| Records |
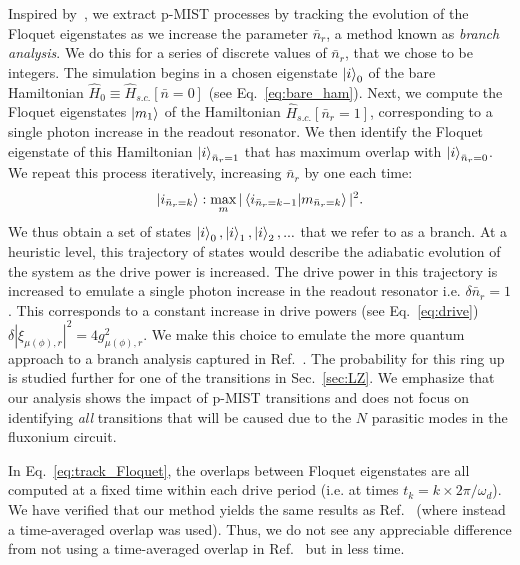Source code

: \documentclass[%
reprint,
superscriptaddress,
 amsmath,amssymb,
 aps,
 prx,
longbibliography,
floatfix,
]{revtex4-2}
\begin{document}
Inspired by~\cite{dumas2024unified,cohen2023reminiscence}, we extract p-MIST processes by tracking the evolution of  the Floquet eigenstates as we increase the parameter $\bar{n}_r$, a method known as \emph{branch analysis}. 
We do this for a series of discrete values of $\bar{n}_r$, that we chose to be integers.  The simulation begins in a chosen eigenstate $\ket{i}_0$ of the bare Hamiltonian $\hat{H}_0 \equiv \hat{H}_{s.c.}[\bar{n}=0]$ (see Eq.~\ref{eq:bare_ham}). 
Next, we compute the Floquet eigenstates $\ket{m_1}$ of the Hamiltonian $\hat{H}_{s.c.}[\bar{n}_r=1]$,
corresponding to a single photon increase in the readout resonator. We then identify the Floquet eigenstate of this Hamiltonian $\ket{i}_{\bar n_r=1}$ that has maximum overlap with $\ket{i}_{\bar n_r=0}$.  We repeat this process iteratively, increasing $\bar{n}_r$ by one each time:
\begin{align}
\ket{i_{\bar n_r=k}}:\max_{m}|\braket{i_{\bar n_r=k-1}|{m}_{\bar n_r=k}}|^2.\label{eq:track_Floquet}   
\end{align}
We thus obtain a set of states $\ket{i}_0,\ket{i}_1,\ket{i}_2,...$ that we refer to as a branch.  At a heuristic level, this trajectory of states would describe the adiabatic evolution of the system as the drive power is increased. The drive power in this trajectory is increased to emulate a single photon increase in the readout resonator i.e. $\delta \bar n_r=1$. This corresponds to a constant increase in drive powers (see Eq.~\ref{eq:drive}) $\delta |\xi_{\mu (\phi),r}|^2=4g_{\mu (\phi),r}^2$. We make this choice to emulate the more quantum approach to a branch analysis captured in Ref.~\cite{shillito2022dynamics,dumas2024unified}. The probability for this ring up is studied further for one of the transitions in Sec.~\ref{sec:LZ}. We emphasize that our analysis shows the impact of p-MIST transitions and does not focus on identifying \emph{all} transitions that will be caused due to the $N$ parasitic modes in the fluxonium circuit.


In Eq.~\ref{eq:track_Floquet}, the overlaps between Floquet eigenstates are all computed at a fixed time within each drive period (i.e. at times $t_k = k \times 2 \pi / \omega_d$).  We have verified that our method yields the same results as Ref.~\cite{dumas2024unified} (where instead a time-averaged overlap was used). Thus, we do not see any appreciable difference from not using a time-averaged overlap in Ref.~\cite{dumas2024unified} but in less time.
\end{document}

| What to do |
In your copy, repeat each record exactly and include no pictures.

| Output of the exercise |
Source code

: \documentclass[%
reprint,
superscriptaddress,
 amsmath,amssymb,
 aps,
 prx,
longbibliography,
floatfix,
]{revtex4-2}
\begin{document}
Inspired by~\cite{dumas2024unified,cohen2023reminiscence}, we extract p-MIST processes by tracking the evolution of  the Floquet eigenstates as we increase the parameter $\bar{n}_r$, a method known as \emph{branch analysis}. 
We do this for a series of discrete values of $\bar{n}_r$, that we chose to be integers.  The simulation begins in a chosen eigenstate $\ket{i}_0$ of the bare Hamiltonian $\hat{H}_0 \equiv \hat{H}_{s.c.}[\bar{n}=0]$ (see Eq.~\ref{eq:bare_ham}). 
Next, we compute the Floquet eigenstates $\ket{m_1}$ of the Hamiltonian $\hat{H}_{s.c.}[\bar{n}_r=1]$,
corresponding to a single photon increase in the readout resonator. We then identify the Floquet eigenstate of this Hamiltonian $\ket{i}_{\bar n_r=1}$ that has maximum overlap with $\ket{i}_{\bar n_r=0}$.  We repeat this process iteratively, increasing $\bar{n}_r$ by one each time:
\begin{align}
\ket{i_{\bar n_r=k}}:\max_{m}|\braket{i_{\bar n_r=k-1}|{m}_{\bar n_r=k}}|^2.\label{eq:track_Floquet}   
\end{align}
We thus obtain a set of states $\ket{i}_0,\ket{i}_1,\ket{i}_2,...$ that we refer to as a branch.  At a heuristic level, this trajectory of states would describe the adiabatic evolution of the system as the drive power is increased. The drive power in this trajectory is increased to emulate a single photon increase in the readout resonator i.e. $\delta \bar n_r=1$. This corresponds to a constant increase in drive powers (see Eq.~\ref{eq:drive}) $\delta |\xi_{\mu (\phi),r}|^2=4g_{\mu (\phi),r}^2$. We make this choice to emulate the more quantum approach to a branch analysis captured in Ref.~\cite{shillito2022dynamics,dumas2024unified}. The probability for this ring up is studied further for one of the transitions in Sec.~\ref{sec:LZ}. We emphasize that our analysis shows the impact of p-MIST transitions and does not focus on identifying \emph{all} transitions that will be caused due to the $N$ parasitic modes in the fluxonium circuit.


In Eq.~\ref{eq:track_Floquet}, the overlaps between Floquet eigenstates are all computed at a fixed time within each drive period (i.e. at times $t_k = k \times 2 \pi / \omega_d$).  We have verified that our method yields the same results as Ref.~\cite{dumas2024unified} (where instead a time-averaged overlap was used). Thus, we do not see any appreciable difference from not using a time-averaged overlap in Ref.~\cite{dumas2024unified} but in less time.
\end{document}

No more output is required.